▶ What needs to be done: Copy every line from the records below that carries the word "cdots".

Stored data entries:

++++++++++++++++++++

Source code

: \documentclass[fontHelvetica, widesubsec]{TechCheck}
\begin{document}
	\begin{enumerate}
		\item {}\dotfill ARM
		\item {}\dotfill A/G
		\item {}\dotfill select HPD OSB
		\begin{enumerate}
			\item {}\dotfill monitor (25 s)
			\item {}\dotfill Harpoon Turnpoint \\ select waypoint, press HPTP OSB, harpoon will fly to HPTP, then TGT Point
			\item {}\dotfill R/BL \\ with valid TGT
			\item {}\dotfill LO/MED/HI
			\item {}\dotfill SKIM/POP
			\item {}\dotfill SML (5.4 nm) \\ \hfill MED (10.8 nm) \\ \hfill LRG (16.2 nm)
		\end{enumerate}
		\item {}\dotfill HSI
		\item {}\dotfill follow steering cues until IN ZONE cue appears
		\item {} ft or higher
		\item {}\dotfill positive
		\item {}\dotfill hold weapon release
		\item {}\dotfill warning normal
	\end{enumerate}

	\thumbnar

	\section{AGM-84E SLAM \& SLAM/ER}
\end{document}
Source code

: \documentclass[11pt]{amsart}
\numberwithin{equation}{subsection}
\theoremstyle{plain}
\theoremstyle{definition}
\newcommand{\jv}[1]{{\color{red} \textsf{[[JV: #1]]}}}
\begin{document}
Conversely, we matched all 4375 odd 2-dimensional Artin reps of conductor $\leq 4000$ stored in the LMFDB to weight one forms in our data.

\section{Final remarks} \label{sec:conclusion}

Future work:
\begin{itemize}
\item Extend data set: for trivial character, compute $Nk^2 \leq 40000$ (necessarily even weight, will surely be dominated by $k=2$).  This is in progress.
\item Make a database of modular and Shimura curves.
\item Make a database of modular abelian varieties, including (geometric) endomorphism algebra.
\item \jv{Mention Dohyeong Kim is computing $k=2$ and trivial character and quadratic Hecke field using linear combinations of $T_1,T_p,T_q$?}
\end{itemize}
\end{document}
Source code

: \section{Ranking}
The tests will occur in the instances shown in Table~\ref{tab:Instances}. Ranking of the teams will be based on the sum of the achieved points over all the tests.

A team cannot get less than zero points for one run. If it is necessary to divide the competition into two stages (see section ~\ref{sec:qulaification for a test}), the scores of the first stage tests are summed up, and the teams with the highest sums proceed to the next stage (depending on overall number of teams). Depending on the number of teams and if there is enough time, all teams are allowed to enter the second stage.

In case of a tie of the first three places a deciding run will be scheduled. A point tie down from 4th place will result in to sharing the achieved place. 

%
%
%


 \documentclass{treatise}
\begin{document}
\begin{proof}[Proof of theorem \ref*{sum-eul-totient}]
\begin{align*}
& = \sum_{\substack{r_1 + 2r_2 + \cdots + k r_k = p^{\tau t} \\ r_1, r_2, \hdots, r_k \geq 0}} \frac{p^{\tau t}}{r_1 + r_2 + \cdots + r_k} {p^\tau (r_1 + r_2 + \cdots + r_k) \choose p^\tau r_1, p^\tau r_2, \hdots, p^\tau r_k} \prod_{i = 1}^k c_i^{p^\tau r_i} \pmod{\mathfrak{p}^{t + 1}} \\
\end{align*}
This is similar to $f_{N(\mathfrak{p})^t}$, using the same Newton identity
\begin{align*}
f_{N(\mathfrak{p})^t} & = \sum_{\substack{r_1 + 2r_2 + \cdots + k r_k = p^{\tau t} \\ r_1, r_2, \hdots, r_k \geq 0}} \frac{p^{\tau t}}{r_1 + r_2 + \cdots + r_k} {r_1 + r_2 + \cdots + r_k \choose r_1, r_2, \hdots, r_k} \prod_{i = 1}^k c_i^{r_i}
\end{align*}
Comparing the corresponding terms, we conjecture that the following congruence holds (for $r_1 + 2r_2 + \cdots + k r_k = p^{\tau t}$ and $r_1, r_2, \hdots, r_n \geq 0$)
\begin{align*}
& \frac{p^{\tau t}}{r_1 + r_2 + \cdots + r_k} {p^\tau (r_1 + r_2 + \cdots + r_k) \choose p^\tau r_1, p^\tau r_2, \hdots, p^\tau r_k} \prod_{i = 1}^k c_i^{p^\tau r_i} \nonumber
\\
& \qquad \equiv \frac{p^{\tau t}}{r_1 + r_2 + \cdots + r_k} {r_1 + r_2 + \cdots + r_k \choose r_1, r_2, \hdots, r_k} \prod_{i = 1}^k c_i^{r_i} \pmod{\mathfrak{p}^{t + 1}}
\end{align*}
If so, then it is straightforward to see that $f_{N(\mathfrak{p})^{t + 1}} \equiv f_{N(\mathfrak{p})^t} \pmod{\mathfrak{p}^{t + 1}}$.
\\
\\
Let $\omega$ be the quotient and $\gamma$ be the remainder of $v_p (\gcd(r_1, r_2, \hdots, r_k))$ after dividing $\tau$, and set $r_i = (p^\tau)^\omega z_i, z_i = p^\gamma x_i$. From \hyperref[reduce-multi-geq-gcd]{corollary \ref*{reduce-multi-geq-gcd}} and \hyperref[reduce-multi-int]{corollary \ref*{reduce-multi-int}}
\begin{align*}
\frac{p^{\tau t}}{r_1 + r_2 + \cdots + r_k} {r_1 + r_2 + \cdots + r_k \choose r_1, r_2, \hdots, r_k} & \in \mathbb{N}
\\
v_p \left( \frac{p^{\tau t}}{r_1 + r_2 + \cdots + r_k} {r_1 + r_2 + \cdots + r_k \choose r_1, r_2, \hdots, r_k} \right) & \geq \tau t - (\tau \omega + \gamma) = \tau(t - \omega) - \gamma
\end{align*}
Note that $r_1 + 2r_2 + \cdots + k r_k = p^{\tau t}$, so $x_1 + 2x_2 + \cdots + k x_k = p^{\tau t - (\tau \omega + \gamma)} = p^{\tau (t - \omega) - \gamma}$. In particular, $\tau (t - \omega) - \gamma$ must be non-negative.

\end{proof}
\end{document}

++++++++++++++++++++

▶ Answer to this task:
& = \sum_{\substack{r_1 + 2r_2 + \cdots + k r_k = p^{\tau t} \\ r_1, r_2, \hdots, r_k \geq 0}} \frac{p^{\tau t}}{r_1 + r_2 + \cdots + r_k} {p^\tau (r_1 + r_2 + \cdots + r_k) \choose p^\tau r_1, p^\tau r_2, \hdots, p^\tau r_k} \prod_{i = 1}^k c_i^{p^\tau r_i} \pmod{\mathfrak{p}^{t + 1}} \\
f_{N(\mathfrak{p})^t} & = \sum_{\substack{r_1 + 2r_2 + \cdots + k r_k = p^{\tau t} \\ r_1, r_2, \hdots, r_k \geq 0}} \frac{p^{\tau t}}{r_1 + r_2 + \cdots + r_k} {r_1 + r_2 + \cdots + r_k \choose r_1, r_2, \hdots, r_k} \prod_{i = 1}^k c_i^{r_i}
Comparing the corresponding terms, we conjecture that the following congruence holds (for $r_1 + 2r_2 + \cdots + k r_k = p^{\tau t}$ and $r_1, r_2, \hdots, r_n \geq 0$)
& \frac{p^{\tau t}}{r_1 + r_2 + \cdots + r_k} {p^\tau (r_1 + r_2 + \cdots + r_k) \choose p^\tau r_1, p^\tau r_2, \hdots, p^\tau r_k} \prod_{i = 1}^k c_i^{p^\tau r_i} \nonumber
& \qquad \equiv \frac{p^{\tau t}}{r_1 + r_2 + \cdots + r_k} {r_1 + r_2 + \cdots + r_k \choose r_1, r_2, \hdots, r_k} \prod_{i = 1}^k c_i^{r_i} \pmod{\mathfrak{p}^{t + 1}}
\frac{p^{\tau t}}{r_1 + r_2 + \cdots + r_k} {r_1 + r_2 + \cdots + r_k \choose r_1, r_2, \hdots, r_k} & \in \mathbb{N}
v_p \left( \frac{p^{\tau t}}{r_1 + r_2 + \cdots + r_k} {r_1 + r_2 + \cdots + r_k \choose r_1, r_2, \hdots, r_k} \right) & \geq \tau t - (\tau \omega + \gamma) = \tau(t - \omega) - \gamma
Note that $r_1 + 2r_2 + \cdots + k r_k = p^{\tau t}$, so $x_1 + 2x_2 + \cdots + k x_k = p^{\tau t - (\tau \omega + \gamma)} = p^{\tau (t - \omega) - \gamma}$. In particular, $\tau (t - \omega) - \gamma$ must be non-negative.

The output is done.